Your linking of the Civil War to the effort to reduce CO2 in the atmosphere causes me to think about a time in the future when a portion of the population has come to believe that dumping CO2 into the atmosphere is immoral. Just as slavery was believed to be immoral by a portion of the population and not by others.

The historical resolution to the US slavery dispute was a war followed by technical innovation. One can always hope that history does not repeat itself in this case.

8 years ago

OT:  this blog looks a HECK of a lot better if you change the width specified for “div#primary.c6” from 50% to 75%.  The two sidebars stack on top of each other and you get a lot more content in each screen.

8 years ago
Reply to  Engineer-Poet

Yay readability!

Sanatanan
8 years ago

I am not sure if you have already discussed a thought process such as the following, in your earlier blog posts. If so, my apologies.
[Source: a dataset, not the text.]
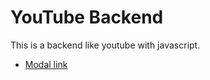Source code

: # YouTube Backend

This is a backend like youtube with javascript.

- [Modal link](https://app.eraser.io/workspace/lZ3cNtfo9W4IJqX46ucl?origin=share)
Conversion of heat energy into electricity via a heat-engine [even if the heat is supplied by a nuclear reactor/steam turbine combination] rejects nearly two-thirds of the input energy to the environment/atmosphere as mainly irrecoverable low grade heat and only about one-third is converted into electricity. From this point of view, it is not desirable to use the electricity produced by a heat-engine to run a device that converts electrical energy back to heat energy, be it for heating or for cooling. Keeping in view that energy in the form of electricity is most easily transportable from place of generation to place of usage, I would suggest that ways should be devised to enable a User to distinguish between electricity generated from different sources, especially heat-engine based and non-heat-engine based. For example, if heat-based devices such as heaters, refrigerators, electrical cooking ovens, air conditioners etc are designed to operate at a frequency (or voltage) which is not one that is used for, say running a locomotive or a machine shop, perhaps there will be better utilization of resources all-round. We could have “splitters” such as the ones we have in Telephone/Internet Modem connections or in TV Set-top-boxes (but obviously with much higher power ratings) to differentiate between alternating current cycles at different frequencies to run these devices, the advantage being we can use the existing wire/cable system to reach the electricity to the User. Heating and cooling may then be exclusively left to be obtained by using electricity generated by solar (Photo Voltaic), wind, hydro, tidal etc. Nevertheless an exception or two may need to be made to the above: where heat energy is required in large quantities such as in a metallurgical factory (say steel making) or in large chemical plants (say petrochemical industries), bulk electrical input may be an unavoidable issue unless large capacity grids of non-heat-engine-generated-electricity are built up providing 24×7 supply.

8 years ago
Reply to  Sanatanan

If you had any knowledge about the problems that harmonics cause for the grid, and how many limits there are related to instantaneous peak voltages (e.g. insulation breakdown) you’d realize how bad your idea of trying to transmit multiple frequencies is.  Here’s a dollar, buy a clue.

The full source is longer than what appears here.